In 1698 the English geographer Edward Wells, in his New Sett of Maps, showed a little commendable doubt in marking the inlet just north of the island as “the supposed Straits of Anian,”—a caution which Delisle in 1700, with a hesitancy worthy of the careful hydrographer that he was destined to become, still further exemplified. While restoring California to its peninsular character, he indicated the possibility of its being otherwise by the unfinished limitations of the surrounding waters.[1384] Dampier in 1699, in chronicling the incidents of the voyage with which he was connected, made it an island.[1385]

In 1701 one would have supposed the question of the insularity of California would have been helped at least by the explorations overland of Father Kino the Jesuit which were begun in 1698. His map, based rather upon shrewd conjecture than upon geographical discovery, and showing the peninsular form of the land, was published in the Lettres Edifiantes, vol. v., in 1705.[1386] In 1705 the map in Harris’s Collection of Voyages preserves the insular character of California.[1387] In 1715 Delisle[1388] expressed himself as undecided between the two theories respecting California,[1389] but in 1717 he gave the weight of his great name[1390] to an imagined but indefinite great gulf north of the California peninsula, which held for a while a place in the geography of his time as the “Mer de l’ouest.” Homann, of Nuremberg, in 1719 marked the entrance of it, while he kept to the insular character of the land to the south; as did Seutter in his Atlas Geographicus published at Augsburg in 1720. Daniel Coxe in his Carolana had a sufficient stock of credulity—if he was not a “liar,” as Bancroft calls him[1391]—in working up some wondrous stories of interior lakes emptying into the South Sea.[1392] In 1727 the English cartographer Moll converted the same inlet into the inevitable Straits of Anian. The maps in such popular books as Shelvocke’s Voyages (1726)[1393] and Anson’s Voyages (1748), as did sundry maps issued by Vander Aa of Amsterdam, still told the mass of readers of the island of California; as had Bruzen la Martinière in his Introduction à l’histoire (1735), and Salmon (using Moll’s map of 1736) in his History of America.

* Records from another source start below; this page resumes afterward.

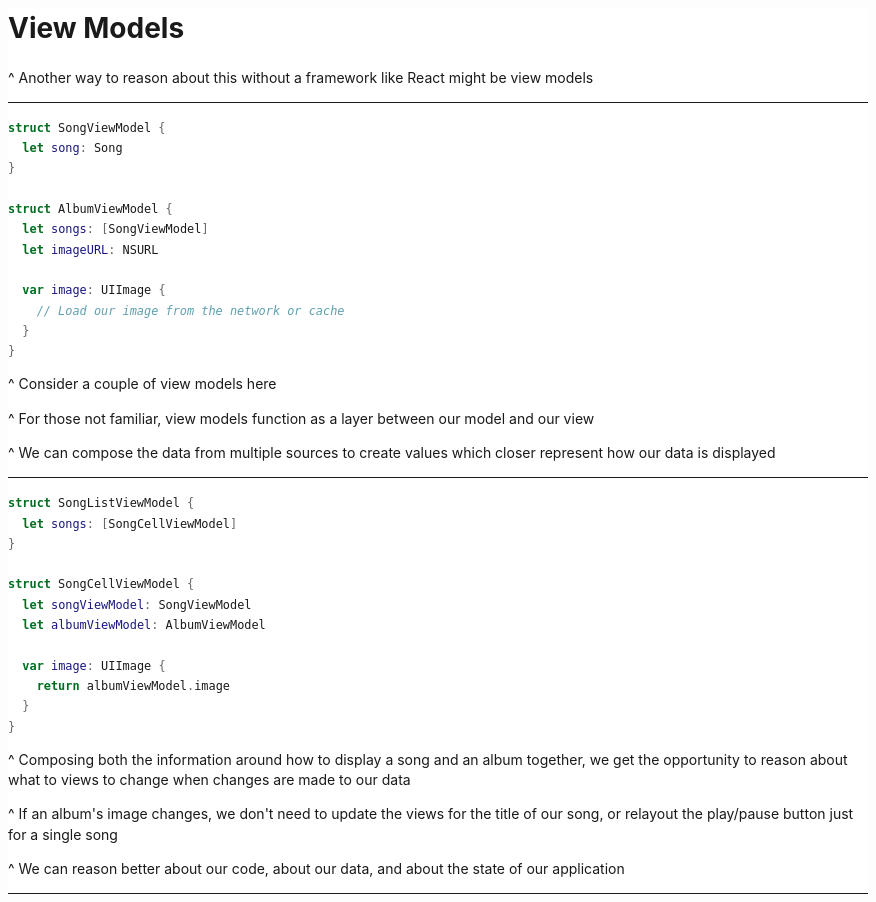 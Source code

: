 # View Models

^ Another way to reason about this without a framework like React might be view models

---

```swift
struct SongViewModel {
  let song: Song
}

struct AlbumViewModel {
  let songs: [SongViewModel]
  let imageURL: NSURL

  var image: UIImage {
    // Load our image from the network or cache
  }
}

```

^ Consider a couple of view models here

^ For those not familiar, view models function as a layer between our model and our view

^ We can compose the data from multiple sources to create values which closer represent how our data is displayed

---

```swift
struct SongListViewModel {
  let songs: [SongCellViewModel]
}

struct SongCellViewModel {
  let songViewModel: SongViewModel
  let albumViewModel: AlbumViewModel

  var image: UIImage {
    return albumViewModel.image
  }
}
```

^ Composing both the information around how to display a song and an album together, we get the opportunity to reason about what to views to change when changes are made to our data

^ If an album's image changes, we don't need to update the views for the title of our song, or relayout the play/pause button just for a single song

^ We can reason better about our code, about our data, and about the state of our application

---


[^1]: from https://github.com/felixjendrusch/Pistachio && https://github.com/robb/Monocle
[^1]: from https://github.com/felixjendrusch/Pistachio && https://github.com/robb/Monocle
[^2]: ...or pretty much anything Andy says.
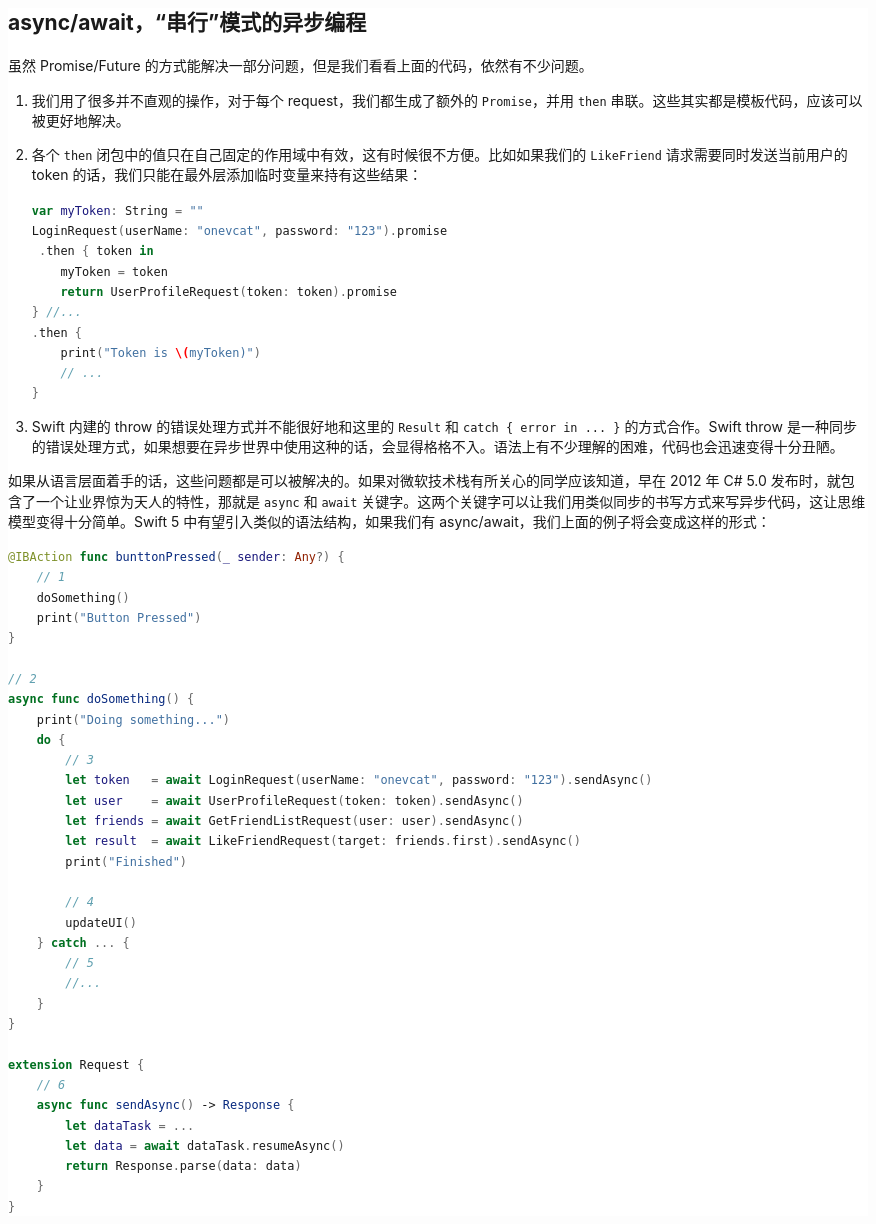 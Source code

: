 ## async/await，“串行”模式的异步编程

虽然 Promise/Future 的方式能解决一部分问题，但是我们看看上面的代码，依然有不少问题。

1. 我们用了很多并不直观的操作，对于每个 request，我们都生成了额外的 `Promise`，并用 `then` 串联。这些其实都是模板代码，应该可以被更好地解决。
2. 各个 `then` 闭包中的值只在自己固定的作用域中有效，这有时候很不方便。比如如果我们的 `LikeFriend` 请求需要同时发送当前用户的 token 的话，我们只能在最外层添加临时变量来持有这些结果：

    ```swift
    var myToken: String = ""
    LoginRequest(userName: "onevcat", password: "123").promise
     .then { token in
        myToken = token
        return UserProfileRequest(token: token).promise
    } //...
    .then {
        print("Token is \(myToken)")
        // ...
    }
    ```
    
3. Swift 内建的 throw 的错误处理方式并不能很好地和这里的 `Result` 和 `catch { error in ... }` 的方式合作。Swift throw 是一种同步的错误处理方式，如果想要在异步世界中使用这种的话，会显得格格不入。语法上有不少理解的困难，代码也会迅速变得十分丑陋。

如果从语言层面着手的话，这些问题都是可以被解决的。如果对微软技术栈有所关心的同学应该知道，早在 2012 年 C# 5.0  发布时，就包含了一个让业界惊为天人的特性，那就是 `async` 和 `await` 关键字。这两个关键字可以让我们用类似同步的书写方式来写异步代码，这让思维模型变得十分简单。Swift 5 中有望引入类似的语法结构，如果我们有 async/await，我们上面的例子将会变成这样的形式：

```swift
@IBAction func bunttonPressed(_ sender: Any?) {
    // 1
    doSomething()
    print("Button Pressed")
}

// 2
async func doSomething() {
    print("Doing something...")
    do {
        // 3
        let token   = await LoginRequest(userName: "onevcat", password: "123").sendAsync()
        let user    = await UserProfileRequest(token: token).sendAsync()
        let friends = await GetFriendListRequest(user: user).sendAsync()
        let result  = await LikeFriendRequest(target: friends.first).sendAsync()
        print("Finished")
        
        // 4
        updateUI()
    } catch ... {
        // 5
        //...
    }
}

extension Request {
    // 6
    async func sendAsync() -> Response {
        let dataTask = ...
        let data = await dataTask.resumeAsync()
        return Response.parse(data: data)
    }
}
```
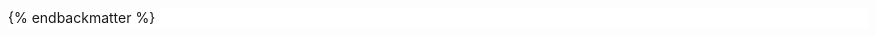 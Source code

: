 [^71]: For an example of how a gamble on a new and unusual form of cultural patronage could pay dividends at the French court in a way analogous to the argument proposed in the present article, see Katie Scott, "Playing Games with Otherness: Watteau's Chinese Cabinet at the Château de La Muette", *Journal of the Warburg and Courtauld Institutes* 66 (2003): 231--44.

[^72]: Quoted in Postle, *Subject Pictures*, 203, 205.

[^73]: *The World*, 3 Feb. 1787.

{% endbackmatter %}

[^1]: The hub of recent activity around this subject was the Reynolds Research Project launched by the Wallace Collection in collaboration with the National Gallery, London, with funding from the Paul Mellon Centre for Studies in British Art. The exhibition *Joshua Reynolds: Experiments in Paint* at the Wallace Collection (12 March--7 June 2015) was staged to present and consider conservation work on the Reynoldses in the Wallace Collection, the National Gallery, and the Yale Center for British Art. See Lucy Davis and Mark Hallett, eds., *Joshua Reynolds: Experiments in Paint* (London: The Wallace Collection, 2015) and the *National Gallery Technical Bulletin*, vol. 35: *Joshua Reynolds in the National Gallery and the Wallace Collection* (London: National Gallery, 2015). See also Matthew Hunter, "Joshua Reynolds's 'Nice Chymistry': Action and Accident in the 1770s", *The Art Bulletin* 97, no. 1 (2015): 58--76.
[^2]: Horace Walpole to the Countess of Upper Ossory, 6 Sept. 1787, in *The Yale Edition of* *Horace Walpole's Correspondence*, ed. W. S. Lewis, 48 vols. (New Haven: Yale Univ. Press, 1937--83), 34:572.
[^3]: The often-quoted anecdote recounting Sir George Beaumont's advice to Oldfield Bowles to have his daughter painted by Reynolds because "even a faded picture from Reynolds will be the finest thing you have", is first documented in Charles Robert Leslie and Tom Taylor, *The Life and Times of Sir Joshua Reynolds*, 2 vols. (London: John Murray, 1865), 2:134.
[^4]: Neil De Marchi and Hans J. Van Miegroet, "Ingenuity, Preference, and the Pricing of Paintings: The Smith-Reynolds Connection", *History of Political Economy* 31 (1999): 401.
[^5]: Hunter, "Nice Chymistry", 69.
[^6]: Martin Postle, *Sir Joshua Reynolds: The Subject Pictures* (Cambridge: Cambridge Univ. Press, 1995), 94, 95, 98.
[^7]: John Coleman, "Reynolds at Knole", *Apollo* 143, no. 410 (1996): 24--30.
[^8]: David Mannings and Martin Postle, *Sir Joshua Reynolds: A Complete Catalogue of His Paintings*, 2 vols. (New Haven and London: Yale Univ. Press, 2000), 1:403, no. 1568.
[^9]: For Reynolds's coinage of this patrician imagery and an explanation of its success, see David H. Solkin, "Great Pictures or Great Men? Reynolds, Male Portraiture, and the Power of Art", *Oxford Art Journal* 9, no. 2 (1986): 42--49.
[^10]: The painting was in the Ballroom at Knole by 1771. Other large Sackville portraits hanging there in the 1770s included *Edward, 4th Earl of Dorset* by Anthony van Dyke and *Charles, 6th Earl of Dorset* and *Lionel, 1st Duke of Dorset* by Godfrey Kneller. R. A. Onely, *General Account of Tunbridge Wells and its Environs* (London, 1771), 47, and J. Sprange, *The Tunbridge Wells Guide* (Tunbridge Wells: J. Sprange, 1780), vi. In the 1780 guide, the pictures are listed in an appendix inserted between pp. 98 and 99 and paginated with Roman numerals.
[^11]: Robert Sackville-West, *Inheritance: The Story of Knole and the Sackvilles* (London: Bloomsbury, 2010), 1--126.
[^12]: Sackville-West, *Inheritance*, 125.
[^13]: For details of Sackville's old master acquisitions, mostly acquired through specialist agents in Rome and Venice, see Ann Bramley, "A Duke on the Grand Tour: John Frederick Sackville, 3rd Duke of Dorset\", *British Art Journal* 7, no. 2 (2006): 75--81.
[^14]: Sprange, *Tunbridge Wells*, ix.
[^15]: Mannings and Postle, *Reynolds*, 1:280, 281, no. 1012; 1:220, no. 736; 1:211, no. 705; 1:401, no. 1563.
[^16]: Quoted in Brian Masters, *Georgiana, Duchess of Devonshire* (London: Hamilton, 1981), 136. The Duke's good looks excited the jealousy of Christian VII of Denmark during his visit to London in 1768. "He is jealous of Sackville," recorded Horace Walpole, "and says, *ce gros noir n'est pas beau*: which implies that he thinks his own whiteness and pertness charming." Walpole to Henrietta Seymour Conway, 25 Aug. 1768, in *Walpole's Correspondence*, 39:108, 109.
[^17]: Mannings and Postle, *Reynolds*, 1:55, no. 28; 1:68. no. 90.
[^18]: Mannings and Postle, *Reynolds*, 1:568--70, no. 2172.
[^19]: John Chu, "Joshua Reynolds and Fancy Painting in the 1770s", in *Experiments in Paint*, ed. Davis and Hallett, 94.
[^20]: In addition to the five listed below, Sackville also bought a demi-figure of a girl in white drapery with a bird titled *Lesbia*; Mannings and Postle, *Reynolds:* 1:543, no. 2101.
[^21]: *St James's Chronicle*, 17--19 April 1777.
[^22]: For the history of linkboys and the deceptions of eighteenth-century street urchins, see Tim Hitchcock, *Down and Out in Eighteenth-century London* (London: Hambledon, 2004), 60, 98, 117.
[^23]: James Grantham Turner, *Libertines and Radicals in Early Modern London: Sexuality, Politics and Literary Culture, 1630--1685* (Cambridge: Cambridge Univ. Press, 2002), 249.
[^24]: Samuel Johnson, *The Works of the English Poets with Prefaces, Biographical and Critical, Volume the Eleventh* (London: E. Cox, 1779), 208, 209.
[^25]: The *Ugolino* picture was begun five years before the first record of sale to Sackville and exhibited two years before; see Mannings and Postle, *Reynolds*, 1:569.
[^26]: For Reynolds's use of this model, see Postle, *Subject Pictures*, 95--98.
[^27]: Joshua Reynolds to Daniel Daulby, 9 Sept. 1777, in *The Letters of Sir Joshua Reynolds*, ed. John Ingamells and John Edgcumbe (New Haven and London: Yale Univ. Press, 2000), 69, 70.
[^28]: Mannings and Postle, *Reynolds*, 1:524, no. 2060; 1:544, no. 2104; 1:510, no. 2016.
[^29]: Mannings and Postle, *Reynolds*, 1:569, no. 2172; 1:513, no. 2027; 1:560, no. 2150; 1:529, no. 2069.
[^30]: Mannings and Postle, *Reynolds*, 1:543, no. 2101.
[^31]: Mannings and Postle, *Reynolds*, 1:220, no. 736; 1:281, no. 1012; 1:410, no. 1563.
[^32]: For the price of commodities necessary for genteel living, see Woodruff D. Smith, *Consumption and the Making of Respectability, 1600--1800* (New York and London: Routledge, 2002), 25--62.
[^33]: Hannah Greig, *The Beau Monde: Fashionable Society in Georgian London* (Oxford: Oxford Univ. Press, 2013), 53, 54.
[^34]: Sackville Archive, Kent History and Library Centre, MSS U269 E416, unpaginated.
[^35]: James Northcote to Samuel Northcote, 23 Aug. 1771, Royal Academy of Arts Archive, NOR/4.
[^36]: Mannings and Postle, *Reynolds*, 1:403, 1568.
[^37]: Quoted in Mannings and Postle, *Reynolds*, 1:510, no. 2016. For the parallels between contemporary empirical experimentation and Reynolds's studio practices and documentation, see Matthew Hunter, "Reynolds's Science of Experiment in Practice and Theory", in *Experiments in Paint*, ed. Davis and Hallett, 100--111.
[^38]: Alexandra Gent, "Reynolds, Paint and Painting: A Technical Analysis", in *Experiments in Paint*, ed. Davis and Hallett, 48, 49.
[^39]: Quoted and translated in Colin B. Bailey, *Patriotic Taste: Collecting Modern Art in Pre-Revolutionary Paris* (New Haven and London: Yale Univ. Press, 2002), 17.
[^40]: *Ambulator; or, A Pocket Companion in a Tour Round London* (London: Jane Bew, 1793), 159.
[^41]: *The Public Advertiser*, 28 April 1773.
[^42]: *The Morning Chronicle*, 30 April 1773.
[^43]: *The London Chronicle*, 29 April--1 May 1777.
[^44]: The Sackville subject pictures exhibited at the Royal Academy were *Ugolino* (1773), *Beggar Boy and his Sister* (1775), and *A Fortune Teller* (1777)*.* A version of *Calling of Samuel* was exhibited in 1776 although it may not have been the Sackville picture. The pictures engraved in the 1770s were *Ugolino* (1774), *Cupid as a Linkboy* (1777), *Mercury as a Cutpurse* (1777), and *Boy with a Drawing in his Hand* (1777).
[^45]: See the dedications in William Aglionby, *Painting Illustrated in Three Diallogues* (London, 1685) and Roger de Piles, *The Art of Painting . . . Essay towards an English School*, trans. Bainbrigg Buckeridge (London, 1706).
[^46]: Jonathan Richardson, *A Discourse on the Dignity, Certainty, Pleasure and Advantage of the Science of a Connoisseur* (London: W. Churchill, 1719), 62.
[^47]: Chu, "Fancy Painting", 88.
[^48]: Martin Myrone, *Bodybuilding: Reforming Masculinities in British Art, 1750--1810* (New Haven and London: Yale Univ. Press, 2005), 55.
[^49]: Joshua Reynolds, *Discourses on Art*, ed. Robert R. Wark (San Marino: Huntington Library, 1959), 14.
[^50]: Chu, "Fancy Painting", 97, 98.
[^51]: *The Annual Register*, Dec. 1773, 194. For the currency of Dante and the Ugolino episode in elite circles, see Postle, *Subject Pictures*, 148--50.
[^52]: The sale of the La Live de Jully collection was held in 1770; see Bailey, *Patriotic Taste*, 60. The 3rd Duke's presence in Paris prior to his 1784--89 embassy has yet to be fully charted although he was certainly there in 1777/8, as attested to by tailors' bills and paperwork for other luxury purchases deposited in the Kent History and Library Centre; U269 A243/8.
[^53]: Quoted and translated in Bailey, *Patriotic Taste*, 57.
[^54]: Chu, "Fancy Painting", 91, 92.
[^55]: Bailey, *Patriotic Taste*, 101--30.
[^56]: Bailey, *Patriotic Taste*, 142, 143.
[^57]: *Account of the Number and Value of the Pictures.*
[^58]: Mannings and Postle, *Reynolds*, 1:40, no. 1578.
[^59]: For the houses and historic residents of Grosvenor Square, see F. H. W. Sheppard, ed., *Survey of London*, vol. 40, *The Grosvenor Estate in Mayfair, Part 2 (The Buildings)* (London: London County Council, 1980), 117--66.
[^60]: Greig, *Beau Monde,* 243--58.
[^61]: Greig, *Beau Monde*, 62.
[^62]: Greig, *Beau Monde*, 42, 43.
[^63]: Gerald M. D. Howat, "Sackville, John Frederick, third duke of Dorset (1745--1799)", *Oxford Dictionary of National Biography* (Oxford: Oxford Univ. Press, 2004); online ed., Jan. 2008: doi:10.1093/ref:odnb/24445.
[^64]: Howat, "Sackville".
[^65]: The National Archives, PRO 30/8.
[^66]: Thomas M. Kavanagh, *Enlightenment and the Shadows of Chance: The Novel and the Culture of Gambling in Eighteenth-century France* (Baltimore: Johns Hopkins Univ. Press, 1993), 29--66. In histories of gambling in the eighteenth-century English context the emphasis has tended to be placed on the universality of the practice; see, for example, Jessica Anne Richard, *The Romance of Gambling in the Eighteenth-century British Novel* (Basingstoke: Palgrave Macmillan, 2011). Distinctly aristocratic forms of gaming were nonetheless widely recognized and commented upon in the later part of the period; see Gillian Russell, "'Faro's Daughters': Female Gamesters, Politics, and the Discourse of Finance in 1790s Britain", *Eighteenth-Century Studies* 33, no. 4 (2000): 481--504.
[^67]: *The Morning Post and Daily Advertiser*, 4 July 1777.
[^68]: Sackville-West, *Inheritance,* 122--24.
[^69]: Masters, *Georgiana*, 136.
[^70]: For the collection at Petworth see Christopher Rowell, Ian Warrell, and David Blayney Brown, *Turner at Petworth* (London: Tate Britain, 2002). For Baron de Tabley's collections in Berkeley Square and Tabley, see Dongho Chun, "Public Display, Private Glory: Sir John Fleming Leicester's Gallery of British Art in Early Nineteenth-century England", *Journal of the History of Collections* 13, no. 2 (2001): 175--89.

Meanwhile, without knowing it because of the fogs, Behring, in 1728, had pushed through the straits now known by his name into the Arctic Seas, and had returned along the Asiatic shore in continued ignorance of his accomplishment. It was not till 1732 that another Russian expedition was driven over to the Alaskan shore; and in 1738 and 1741 Behring proved the close proximity of the two continents, and made demonstration of their severance.

At this time also the English were making renewed efforts from the side of Hudson’s Bay to reach the Pacific; and Arthur Dobbs, in his Countries adjoining to Hudson’s Bay (1744), gives a variety of reasons for supposing a passage in that direction, showing possible solutions of the problem in an accompanying map.[1394]